**Work request**
Search the data below for "thedoomclock" and report how many lines contain it, with no other text.

**Task data**
━━━━━━

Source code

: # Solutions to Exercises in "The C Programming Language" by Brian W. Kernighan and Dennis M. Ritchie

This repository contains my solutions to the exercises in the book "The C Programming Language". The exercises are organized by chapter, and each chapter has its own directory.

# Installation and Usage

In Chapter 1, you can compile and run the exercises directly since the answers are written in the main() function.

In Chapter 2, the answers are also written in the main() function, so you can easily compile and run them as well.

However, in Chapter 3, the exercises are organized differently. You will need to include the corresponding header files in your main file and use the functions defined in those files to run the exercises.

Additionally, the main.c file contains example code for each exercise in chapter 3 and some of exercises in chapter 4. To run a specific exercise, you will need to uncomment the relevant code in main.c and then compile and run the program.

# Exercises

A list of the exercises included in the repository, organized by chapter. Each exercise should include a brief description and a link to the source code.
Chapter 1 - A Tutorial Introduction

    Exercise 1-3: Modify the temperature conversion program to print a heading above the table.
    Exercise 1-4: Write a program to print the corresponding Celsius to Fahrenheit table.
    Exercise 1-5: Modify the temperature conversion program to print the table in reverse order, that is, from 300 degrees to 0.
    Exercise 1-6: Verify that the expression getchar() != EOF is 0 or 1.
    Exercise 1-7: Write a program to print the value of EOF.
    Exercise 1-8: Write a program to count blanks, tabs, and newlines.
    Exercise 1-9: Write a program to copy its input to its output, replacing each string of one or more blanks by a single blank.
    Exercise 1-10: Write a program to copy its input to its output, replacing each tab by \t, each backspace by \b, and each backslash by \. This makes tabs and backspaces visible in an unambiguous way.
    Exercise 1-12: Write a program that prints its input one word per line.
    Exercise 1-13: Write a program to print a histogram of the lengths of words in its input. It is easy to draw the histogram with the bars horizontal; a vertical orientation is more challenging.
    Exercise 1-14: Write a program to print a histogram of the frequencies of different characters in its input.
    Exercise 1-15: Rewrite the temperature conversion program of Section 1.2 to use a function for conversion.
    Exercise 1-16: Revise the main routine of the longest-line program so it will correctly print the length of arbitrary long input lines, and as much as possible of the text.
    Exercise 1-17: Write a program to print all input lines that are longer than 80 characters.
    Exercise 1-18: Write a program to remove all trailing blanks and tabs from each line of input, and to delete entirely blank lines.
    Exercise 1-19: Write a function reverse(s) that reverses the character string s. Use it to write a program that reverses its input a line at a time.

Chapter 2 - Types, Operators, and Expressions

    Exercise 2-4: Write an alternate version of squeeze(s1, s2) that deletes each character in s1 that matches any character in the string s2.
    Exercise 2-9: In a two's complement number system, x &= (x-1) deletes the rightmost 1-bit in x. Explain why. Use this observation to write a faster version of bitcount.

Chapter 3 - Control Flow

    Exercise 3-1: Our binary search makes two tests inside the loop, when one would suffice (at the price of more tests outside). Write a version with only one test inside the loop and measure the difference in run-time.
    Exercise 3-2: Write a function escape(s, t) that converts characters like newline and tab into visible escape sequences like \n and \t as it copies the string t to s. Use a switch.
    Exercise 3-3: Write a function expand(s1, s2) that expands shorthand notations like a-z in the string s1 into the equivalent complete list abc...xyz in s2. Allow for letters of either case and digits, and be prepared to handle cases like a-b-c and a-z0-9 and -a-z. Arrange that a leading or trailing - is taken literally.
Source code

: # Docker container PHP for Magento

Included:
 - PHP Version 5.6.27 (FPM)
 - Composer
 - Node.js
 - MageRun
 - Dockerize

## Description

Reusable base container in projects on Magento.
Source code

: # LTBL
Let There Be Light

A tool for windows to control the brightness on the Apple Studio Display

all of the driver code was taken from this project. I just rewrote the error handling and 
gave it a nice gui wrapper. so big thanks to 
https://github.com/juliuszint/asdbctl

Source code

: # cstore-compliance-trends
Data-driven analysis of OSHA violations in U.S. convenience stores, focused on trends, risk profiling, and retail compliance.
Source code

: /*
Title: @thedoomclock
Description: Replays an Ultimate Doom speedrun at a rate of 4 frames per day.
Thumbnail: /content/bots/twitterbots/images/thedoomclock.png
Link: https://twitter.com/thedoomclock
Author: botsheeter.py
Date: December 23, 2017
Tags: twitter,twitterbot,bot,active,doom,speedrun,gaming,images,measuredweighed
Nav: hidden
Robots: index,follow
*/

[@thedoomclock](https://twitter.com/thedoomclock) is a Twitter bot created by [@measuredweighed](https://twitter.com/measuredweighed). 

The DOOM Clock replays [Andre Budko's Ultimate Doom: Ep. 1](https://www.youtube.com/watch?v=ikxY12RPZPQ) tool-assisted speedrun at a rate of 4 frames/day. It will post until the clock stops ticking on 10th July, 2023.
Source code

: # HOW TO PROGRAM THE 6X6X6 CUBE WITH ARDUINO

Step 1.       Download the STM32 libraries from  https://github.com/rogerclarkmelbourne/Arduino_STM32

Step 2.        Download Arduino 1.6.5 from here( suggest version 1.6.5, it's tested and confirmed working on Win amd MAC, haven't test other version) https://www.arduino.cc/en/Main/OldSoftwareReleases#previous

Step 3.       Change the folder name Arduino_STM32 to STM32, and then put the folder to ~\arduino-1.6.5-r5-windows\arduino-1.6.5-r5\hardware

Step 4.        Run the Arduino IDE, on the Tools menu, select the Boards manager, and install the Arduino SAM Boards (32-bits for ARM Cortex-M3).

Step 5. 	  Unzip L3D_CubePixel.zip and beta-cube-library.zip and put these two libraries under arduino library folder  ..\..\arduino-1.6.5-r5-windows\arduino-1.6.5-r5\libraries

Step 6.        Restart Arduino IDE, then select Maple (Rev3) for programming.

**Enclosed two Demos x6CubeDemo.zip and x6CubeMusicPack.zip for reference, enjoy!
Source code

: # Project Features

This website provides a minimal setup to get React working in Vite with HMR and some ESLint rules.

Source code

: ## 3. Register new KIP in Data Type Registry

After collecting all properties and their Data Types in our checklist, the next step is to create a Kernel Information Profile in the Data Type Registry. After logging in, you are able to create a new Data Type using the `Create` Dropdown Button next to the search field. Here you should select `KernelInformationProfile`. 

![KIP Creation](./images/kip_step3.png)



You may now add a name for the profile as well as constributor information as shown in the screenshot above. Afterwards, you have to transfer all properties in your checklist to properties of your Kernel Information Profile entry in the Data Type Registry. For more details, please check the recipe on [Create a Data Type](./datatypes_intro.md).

━━━━━━

**Response box**
4